---------- Material for this task

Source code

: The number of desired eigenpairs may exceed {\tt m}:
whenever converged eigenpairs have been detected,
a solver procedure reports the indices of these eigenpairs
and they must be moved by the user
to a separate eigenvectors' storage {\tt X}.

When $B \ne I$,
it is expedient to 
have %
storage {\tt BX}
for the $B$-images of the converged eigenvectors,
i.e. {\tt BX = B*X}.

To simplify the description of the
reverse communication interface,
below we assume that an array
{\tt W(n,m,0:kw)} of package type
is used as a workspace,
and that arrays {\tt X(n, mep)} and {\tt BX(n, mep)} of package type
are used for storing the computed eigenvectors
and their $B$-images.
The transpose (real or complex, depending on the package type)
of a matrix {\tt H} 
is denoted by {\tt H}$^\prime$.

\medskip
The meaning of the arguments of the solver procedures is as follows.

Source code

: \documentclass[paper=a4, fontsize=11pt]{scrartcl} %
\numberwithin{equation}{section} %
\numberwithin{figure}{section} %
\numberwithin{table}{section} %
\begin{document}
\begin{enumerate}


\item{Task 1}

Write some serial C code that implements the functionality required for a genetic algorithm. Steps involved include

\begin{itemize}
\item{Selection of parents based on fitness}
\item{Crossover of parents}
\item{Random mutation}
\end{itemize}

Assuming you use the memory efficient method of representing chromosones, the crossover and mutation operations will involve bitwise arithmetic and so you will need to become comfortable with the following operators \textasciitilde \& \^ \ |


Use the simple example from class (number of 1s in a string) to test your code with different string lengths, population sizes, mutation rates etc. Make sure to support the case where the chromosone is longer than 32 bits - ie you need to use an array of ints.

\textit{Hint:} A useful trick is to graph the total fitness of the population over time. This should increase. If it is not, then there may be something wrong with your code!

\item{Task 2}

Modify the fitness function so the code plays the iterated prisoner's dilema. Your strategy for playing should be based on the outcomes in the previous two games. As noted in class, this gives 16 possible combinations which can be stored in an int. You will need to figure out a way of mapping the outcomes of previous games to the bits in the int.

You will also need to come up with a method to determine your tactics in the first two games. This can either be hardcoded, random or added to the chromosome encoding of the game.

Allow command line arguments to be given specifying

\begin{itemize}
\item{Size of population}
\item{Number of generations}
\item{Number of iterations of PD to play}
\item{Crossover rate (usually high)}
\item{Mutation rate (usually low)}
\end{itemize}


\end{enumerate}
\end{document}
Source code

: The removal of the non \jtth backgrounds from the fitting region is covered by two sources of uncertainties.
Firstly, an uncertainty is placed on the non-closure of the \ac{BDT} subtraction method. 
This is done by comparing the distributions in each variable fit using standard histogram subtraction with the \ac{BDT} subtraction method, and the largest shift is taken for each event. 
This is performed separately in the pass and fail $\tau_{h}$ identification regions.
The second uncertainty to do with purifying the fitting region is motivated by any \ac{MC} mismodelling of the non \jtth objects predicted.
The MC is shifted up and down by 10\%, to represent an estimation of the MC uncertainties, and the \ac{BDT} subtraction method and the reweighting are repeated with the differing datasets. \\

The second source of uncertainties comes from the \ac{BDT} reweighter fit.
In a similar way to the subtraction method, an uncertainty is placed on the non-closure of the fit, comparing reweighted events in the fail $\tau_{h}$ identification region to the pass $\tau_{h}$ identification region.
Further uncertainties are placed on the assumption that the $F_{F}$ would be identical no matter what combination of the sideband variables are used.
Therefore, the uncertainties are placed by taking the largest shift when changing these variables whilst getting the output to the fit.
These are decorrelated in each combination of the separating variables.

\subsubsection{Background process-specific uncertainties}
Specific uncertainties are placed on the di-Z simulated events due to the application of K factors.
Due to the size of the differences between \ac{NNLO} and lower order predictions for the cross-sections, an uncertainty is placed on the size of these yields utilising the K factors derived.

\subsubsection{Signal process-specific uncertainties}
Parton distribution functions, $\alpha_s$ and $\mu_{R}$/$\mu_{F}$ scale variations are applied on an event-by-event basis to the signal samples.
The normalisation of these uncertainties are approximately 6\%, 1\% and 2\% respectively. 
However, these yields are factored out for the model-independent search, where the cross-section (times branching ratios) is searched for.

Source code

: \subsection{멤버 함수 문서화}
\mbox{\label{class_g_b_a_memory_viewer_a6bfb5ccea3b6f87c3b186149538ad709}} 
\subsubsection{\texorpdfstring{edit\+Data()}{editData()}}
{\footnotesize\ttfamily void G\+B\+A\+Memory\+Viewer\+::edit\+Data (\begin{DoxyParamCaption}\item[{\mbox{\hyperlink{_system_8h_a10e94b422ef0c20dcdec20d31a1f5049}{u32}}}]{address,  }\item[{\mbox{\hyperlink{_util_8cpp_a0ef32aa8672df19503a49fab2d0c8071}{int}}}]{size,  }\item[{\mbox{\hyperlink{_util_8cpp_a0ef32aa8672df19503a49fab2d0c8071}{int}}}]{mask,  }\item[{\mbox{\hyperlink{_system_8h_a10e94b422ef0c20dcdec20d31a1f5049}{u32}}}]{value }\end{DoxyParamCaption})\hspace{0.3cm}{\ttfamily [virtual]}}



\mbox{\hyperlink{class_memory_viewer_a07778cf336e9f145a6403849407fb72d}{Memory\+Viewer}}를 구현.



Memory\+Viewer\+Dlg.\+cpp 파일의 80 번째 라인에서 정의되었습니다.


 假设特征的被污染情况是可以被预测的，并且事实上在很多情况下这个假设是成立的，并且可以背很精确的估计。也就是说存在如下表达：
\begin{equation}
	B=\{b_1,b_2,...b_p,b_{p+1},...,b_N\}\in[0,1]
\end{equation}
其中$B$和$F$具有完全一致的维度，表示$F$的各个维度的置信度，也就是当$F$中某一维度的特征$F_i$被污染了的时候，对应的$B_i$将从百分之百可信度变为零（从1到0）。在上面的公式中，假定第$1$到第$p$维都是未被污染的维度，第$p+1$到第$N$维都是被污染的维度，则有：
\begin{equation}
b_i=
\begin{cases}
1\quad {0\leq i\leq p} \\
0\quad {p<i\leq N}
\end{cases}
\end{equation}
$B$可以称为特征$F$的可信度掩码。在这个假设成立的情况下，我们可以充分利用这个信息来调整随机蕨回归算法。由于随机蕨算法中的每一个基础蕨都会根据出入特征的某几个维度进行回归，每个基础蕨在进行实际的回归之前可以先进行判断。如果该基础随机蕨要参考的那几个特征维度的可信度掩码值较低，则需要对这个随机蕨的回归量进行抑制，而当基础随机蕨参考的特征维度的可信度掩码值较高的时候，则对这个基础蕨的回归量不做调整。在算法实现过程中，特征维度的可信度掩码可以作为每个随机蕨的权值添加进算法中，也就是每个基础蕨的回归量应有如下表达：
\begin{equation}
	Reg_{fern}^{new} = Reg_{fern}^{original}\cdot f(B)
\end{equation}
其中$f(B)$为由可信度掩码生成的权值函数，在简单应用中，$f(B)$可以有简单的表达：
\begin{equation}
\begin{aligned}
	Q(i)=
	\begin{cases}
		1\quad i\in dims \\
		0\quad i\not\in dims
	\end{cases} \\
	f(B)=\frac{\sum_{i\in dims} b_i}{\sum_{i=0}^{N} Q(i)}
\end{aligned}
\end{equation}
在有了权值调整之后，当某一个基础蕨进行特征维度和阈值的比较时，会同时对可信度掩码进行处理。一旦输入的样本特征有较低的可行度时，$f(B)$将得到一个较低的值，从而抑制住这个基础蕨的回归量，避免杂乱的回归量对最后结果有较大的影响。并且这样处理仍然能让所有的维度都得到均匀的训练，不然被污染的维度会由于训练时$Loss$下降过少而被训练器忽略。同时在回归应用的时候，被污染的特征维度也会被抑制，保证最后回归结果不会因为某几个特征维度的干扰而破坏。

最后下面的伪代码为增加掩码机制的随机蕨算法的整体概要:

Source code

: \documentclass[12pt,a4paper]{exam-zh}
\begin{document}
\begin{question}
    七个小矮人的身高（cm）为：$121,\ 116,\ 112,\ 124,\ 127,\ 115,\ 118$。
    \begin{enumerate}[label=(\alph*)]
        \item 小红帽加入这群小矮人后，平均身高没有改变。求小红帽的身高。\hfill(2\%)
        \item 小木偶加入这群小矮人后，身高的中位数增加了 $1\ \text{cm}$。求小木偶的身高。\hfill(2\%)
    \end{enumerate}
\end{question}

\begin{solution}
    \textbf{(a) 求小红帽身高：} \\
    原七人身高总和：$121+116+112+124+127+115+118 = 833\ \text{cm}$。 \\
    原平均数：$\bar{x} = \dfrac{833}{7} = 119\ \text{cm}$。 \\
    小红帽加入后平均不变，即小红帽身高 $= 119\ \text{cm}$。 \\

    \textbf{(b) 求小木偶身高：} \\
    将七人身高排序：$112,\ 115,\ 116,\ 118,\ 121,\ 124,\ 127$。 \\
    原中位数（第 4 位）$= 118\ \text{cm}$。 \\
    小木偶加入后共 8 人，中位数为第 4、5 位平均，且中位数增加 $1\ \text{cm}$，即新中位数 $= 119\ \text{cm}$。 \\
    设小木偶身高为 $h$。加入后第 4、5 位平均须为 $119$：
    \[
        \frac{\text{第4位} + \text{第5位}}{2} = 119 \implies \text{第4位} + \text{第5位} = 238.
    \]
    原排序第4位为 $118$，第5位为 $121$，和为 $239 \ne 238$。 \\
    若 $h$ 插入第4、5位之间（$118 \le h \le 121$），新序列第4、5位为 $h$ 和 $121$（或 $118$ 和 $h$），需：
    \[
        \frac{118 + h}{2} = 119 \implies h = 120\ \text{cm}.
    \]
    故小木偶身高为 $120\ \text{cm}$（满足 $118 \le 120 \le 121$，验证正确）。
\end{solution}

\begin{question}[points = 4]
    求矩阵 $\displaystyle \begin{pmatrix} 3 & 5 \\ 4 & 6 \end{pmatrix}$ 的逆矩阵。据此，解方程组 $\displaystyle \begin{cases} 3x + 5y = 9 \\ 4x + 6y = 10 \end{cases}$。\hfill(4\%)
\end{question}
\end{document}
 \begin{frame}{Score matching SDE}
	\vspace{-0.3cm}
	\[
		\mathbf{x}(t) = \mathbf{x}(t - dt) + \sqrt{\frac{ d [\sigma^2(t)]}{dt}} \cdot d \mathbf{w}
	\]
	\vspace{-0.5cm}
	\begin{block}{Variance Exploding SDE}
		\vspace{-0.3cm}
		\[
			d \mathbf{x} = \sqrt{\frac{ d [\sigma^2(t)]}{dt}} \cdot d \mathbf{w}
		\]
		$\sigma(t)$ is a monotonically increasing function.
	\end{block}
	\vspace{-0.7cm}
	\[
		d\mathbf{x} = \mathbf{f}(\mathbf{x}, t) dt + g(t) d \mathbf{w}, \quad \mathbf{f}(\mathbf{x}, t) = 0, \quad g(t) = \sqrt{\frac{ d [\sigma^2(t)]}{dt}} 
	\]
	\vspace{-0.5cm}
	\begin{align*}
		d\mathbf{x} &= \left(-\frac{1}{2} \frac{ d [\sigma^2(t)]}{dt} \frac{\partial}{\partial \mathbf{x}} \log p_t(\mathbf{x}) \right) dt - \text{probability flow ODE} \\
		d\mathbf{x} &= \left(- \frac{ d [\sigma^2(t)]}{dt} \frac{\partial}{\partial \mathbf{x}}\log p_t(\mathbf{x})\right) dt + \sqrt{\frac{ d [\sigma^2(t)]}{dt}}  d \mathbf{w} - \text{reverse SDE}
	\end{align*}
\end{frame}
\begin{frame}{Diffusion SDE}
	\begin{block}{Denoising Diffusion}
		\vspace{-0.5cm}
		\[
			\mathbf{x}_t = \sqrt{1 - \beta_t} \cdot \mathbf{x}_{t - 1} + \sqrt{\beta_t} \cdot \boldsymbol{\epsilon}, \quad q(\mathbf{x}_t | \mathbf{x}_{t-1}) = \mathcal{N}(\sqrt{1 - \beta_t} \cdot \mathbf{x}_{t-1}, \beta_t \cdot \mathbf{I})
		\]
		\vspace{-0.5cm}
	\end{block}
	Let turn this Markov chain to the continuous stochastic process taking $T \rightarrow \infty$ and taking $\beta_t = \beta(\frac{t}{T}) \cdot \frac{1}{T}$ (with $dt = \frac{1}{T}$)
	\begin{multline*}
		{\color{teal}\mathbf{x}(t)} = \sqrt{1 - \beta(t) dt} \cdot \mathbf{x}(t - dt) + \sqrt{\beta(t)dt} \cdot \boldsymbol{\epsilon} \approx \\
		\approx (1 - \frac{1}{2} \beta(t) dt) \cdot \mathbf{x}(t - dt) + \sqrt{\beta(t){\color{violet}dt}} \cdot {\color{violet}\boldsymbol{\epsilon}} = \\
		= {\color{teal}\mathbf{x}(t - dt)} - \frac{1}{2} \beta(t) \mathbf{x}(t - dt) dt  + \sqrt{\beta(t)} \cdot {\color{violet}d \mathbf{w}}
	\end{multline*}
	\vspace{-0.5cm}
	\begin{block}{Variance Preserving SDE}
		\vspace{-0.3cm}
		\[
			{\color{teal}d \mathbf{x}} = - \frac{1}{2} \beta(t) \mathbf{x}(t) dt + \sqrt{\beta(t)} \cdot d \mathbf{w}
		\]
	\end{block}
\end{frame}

--------------------

Work request → A single number is required: the count of lines in the material above that contain the word "subsubsection".

Task solution → 3